柄鋤先生はその状態でも手を緩めず、私の方へと顔を向けた。
「アンタ大丈夫か!? ってあれ? 鴾連木さん?」
「柄鋤先生、ありがとうございます」
私の言葉に、柄鋤先生はにっこりと微笑んでくれた。
「いえいえ。生徒を守るのが教師の役目だから」
ああ、彼女の性根は変わってないなぁ、と思いつつも、彼女は私に顔を近付けて、こう言った。
「でも、私の言葉遣いは秘密にしてくれる?」
少し慌てていたのが懐かしく思えて、ちょっと可笑しかった。
私はにこりと笑って、誤魔化す。
その私の反応を見てどう思ったのだろうか、向こうも苦笑いをしていると、駅員さんが慌ててやってきたようだ。
どうやら生徒達や目撃者の人が呼んでくれたらしい。
「大丈夫ですか!? 痴漢というのは」
「この男です」
柄鋤先生は自らが腕を固めている男を顎で指し示す。
「ち、違う! 私じゃない!」
その声に違和感を感じたようだ。柄鋤先生は訝しげな顔をして、男の顔を覗き込んだ。
「えっ!? 教頭先生?」
……今まで気付いていなかったらしい。
「柄鋤先生、貴方の態度は目に余る。どうなっても知りませんぞ」
「私は上司の言葉よりも生徒達の言葉を信じます」
そう、はっきりと言う柄鋤先生は私の知っている昔の彼女で、なんだかここ一週間で見ている学院に馴染んだ先生、という感じよりも数段カッコよかった。
「とりあえず、話を聞かせて貰いますね」
駅員さんにそう言われて私達は皆それぞれ、駅員室の方へと連れて行かれた。
そこではおじさんと私達は別室に連れられ、それぞれ駅員さんに事情を話した。
私はこれまでもずっと被害を受けていたこと、今日はやっとの思いで、万感の思いを込めて、他の生徒と協力しておじさんの犯行を確認して捕まえたので、まず間違いはないことを伝えた。

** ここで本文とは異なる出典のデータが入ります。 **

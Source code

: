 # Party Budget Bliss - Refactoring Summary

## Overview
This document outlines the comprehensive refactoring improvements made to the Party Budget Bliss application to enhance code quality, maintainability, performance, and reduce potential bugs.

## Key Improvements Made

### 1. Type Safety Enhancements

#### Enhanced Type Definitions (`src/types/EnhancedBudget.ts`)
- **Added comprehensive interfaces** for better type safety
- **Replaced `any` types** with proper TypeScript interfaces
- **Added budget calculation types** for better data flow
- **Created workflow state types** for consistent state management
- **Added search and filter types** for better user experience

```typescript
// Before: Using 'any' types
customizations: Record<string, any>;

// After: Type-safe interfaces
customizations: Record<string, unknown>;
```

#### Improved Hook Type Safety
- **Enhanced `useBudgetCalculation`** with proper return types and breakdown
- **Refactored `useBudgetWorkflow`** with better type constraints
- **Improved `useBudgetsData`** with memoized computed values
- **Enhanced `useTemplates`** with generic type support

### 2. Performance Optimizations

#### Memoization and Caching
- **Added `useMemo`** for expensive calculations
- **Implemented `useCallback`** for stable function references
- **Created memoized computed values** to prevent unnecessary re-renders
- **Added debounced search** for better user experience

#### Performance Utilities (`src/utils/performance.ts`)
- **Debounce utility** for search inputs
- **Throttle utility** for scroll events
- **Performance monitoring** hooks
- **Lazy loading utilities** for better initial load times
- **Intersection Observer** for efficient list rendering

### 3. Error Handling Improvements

学校には私達が遅れるということを駅と柄鋤先生がそれぞれ伝えてくれていたようで、結局お昼前くらいまで事情聴取はかかってしまったが、それでも教師達から何か咎められることはなかった。
そもそも先生も遅刻だし。きっと学校にいる教師達の中では、色々と話があったのだろうと思う。
そんなことよりもクラスメイトからはやいのやいのされて、私もちょっと誇らしかった。
どうやら私以外にも結構な生徒たちが被害に遭っていたようで、そういった被害者たちからも感謝されてしまった。
やっぱり皆、痴漢は怖いものなのだな、と思った。